Warren’s ties to Connecticut Law School…
The following story originally appeared this February in Pro Se, the Student Newspaper of the University of Connecticut School of Law and was written by your Editor-in-Chief.
SPRINGFIELD–When Congressman Christopher Murphy a 2002 graduate of UCONN Law announced last year he was running for retiring senator, Joseph Leiberman, seat he became probably the highest profile graduate of the school running for US Senate. However, he was not the first with connections to the school and not the last.
Susan Bysiewicz, the former Secretary of State also vying for the Democratic nomination to succeed Leiberman, can claim a connection, too. Her mother was a Law Librarian at the school for many years. However, still another Senate candidate in another state with a national following can claim ties to the law school.

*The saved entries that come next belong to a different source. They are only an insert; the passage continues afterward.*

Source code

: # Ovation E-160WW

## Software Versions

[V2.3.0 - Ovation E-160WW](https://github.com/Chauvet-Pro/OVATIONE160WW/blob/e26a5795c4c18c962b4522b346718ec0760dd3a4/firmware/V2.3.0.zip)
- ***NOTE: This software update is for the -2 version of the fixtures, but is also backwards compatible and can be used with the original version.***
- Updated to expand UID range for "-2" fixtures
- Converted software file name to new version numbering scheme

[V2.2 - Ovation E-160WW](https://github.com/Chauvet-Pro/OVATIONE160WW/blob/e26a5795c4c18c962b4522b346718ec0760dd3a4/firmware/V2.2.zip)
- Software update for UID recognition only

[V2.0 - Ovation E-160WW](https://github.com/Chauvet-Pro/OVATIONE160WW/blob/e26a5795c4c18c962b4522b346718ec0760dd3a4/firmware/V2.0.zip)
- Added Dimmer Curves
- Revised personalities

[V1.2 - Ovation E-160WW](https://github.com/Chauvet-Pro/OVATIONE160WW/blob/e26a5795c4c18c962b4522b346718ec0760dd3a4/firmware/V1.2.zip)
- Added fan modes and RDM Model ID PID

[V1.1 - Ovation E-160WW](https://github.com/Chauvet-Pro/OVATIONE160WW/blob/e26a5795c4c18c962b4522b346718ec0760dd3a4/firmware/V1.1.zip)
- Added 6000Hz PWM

Consumer Advocate and Harvard Law Professor Elizabeth Warren announced her candidacy for Senate to defeat Republican Scott Brown last year. Before that, however, Warren spent the better part of the previous year setting up the Consumer Financial Protection Bureau, a one-stop shop to guard consumers against unfair or fraudulent financial products.
To help in that endeavor, Warren turned to Patricia McCoy, Director of the Insurance Law Center, due to her expertise on mortgages and home equity markets. “I’ve known Pat since, well forever,” Warren said during a campaign stop in Springfield this month. She said Prof. McCoy was “one of the very first people” she put in place while setting up the bureau in the Fall of 2010.

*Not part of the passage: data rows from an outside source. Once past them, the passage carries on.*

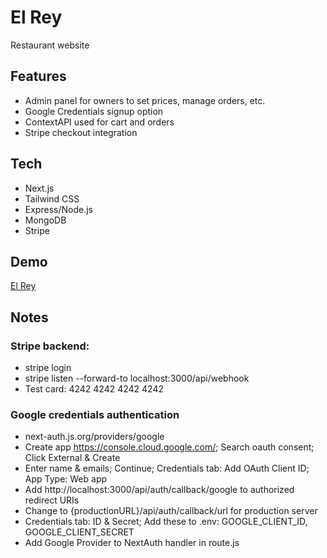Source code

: # El Rey
Restaurant website

## Features
- Admin panel for owners to set prices, manage orders, etc.
- Google Credentials signup option
- ContextAPI used for cart and orders
- Stripe checkout integration

## Tech
- Next.js
- Tailwind CSS
- Express/Node.js
- MongoDB
- Stripe

## Demo
[El Rey](https://next-js-food-order-el-rey.vercel.app)

## Notes
### Stripe backend:
- stripe login
- stripe listen --forward-to localhost:3000/api/webhook
- Test card: 4242 4242 4242 4242

### Google credentials authentication
- next-auth.js.org/providers/google
- Create app https://console.cloud.google.com/; Search oauth consent; Click External & Create
- Enter name & emails; Continue; Credentials tab: Add OAuth Client ID; App Type: Web app
- Add http://localhost:3000/api/auth/callback/google to authorized redirect URIs
- Change to {productionURL}/api/auth/callback/url for production server
- Credentials tab: ID & Secret; Add these to .env: GOOGLE_CLIENT_ID, GOOGLE_CLIENT_SECRET
- Add Google Provider to NextAuth handler in route.js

However, Warren’s connections to the law school are not just professional. Her husband, Bruce Mann, also a law professor at Harvard today, began his teaching career at UCONN. According to Law School archives, the courses Mann taught over two years at the law school, which was then located in West Hartford on Asylum Avenue, included Property, Legal History and Trusts and Estates.
Warren and Mann met at a convention for new law professors in Miami. Not too long thereafter, according to Warren, they were married in Farmington. Professor Hugh Macgill and his wife stood up for them at their wedding.
Prof. Macgill was at UCONN when Mann began teaching. Warren called Macgill her husband’s guide, coach and critic as he began his career in legal instruction. Mann would leave the law school shortly after he married Warren in part to better coordinate his teaching assignments with those of his wife.
While Warren herself cannot did not teach at the school, the relationships she and her husband have maintained have given members of the Law School community influence on the national stage. For example, the mortgage regulations Prof. McCoy helped write during the CFPB’s infancy could have a major impact as the agency endeavors to make mortgages more understandable consumers.
Disclosure: The writer of this article is a Massachusetts resident and publishes a blog that has written about Warren before.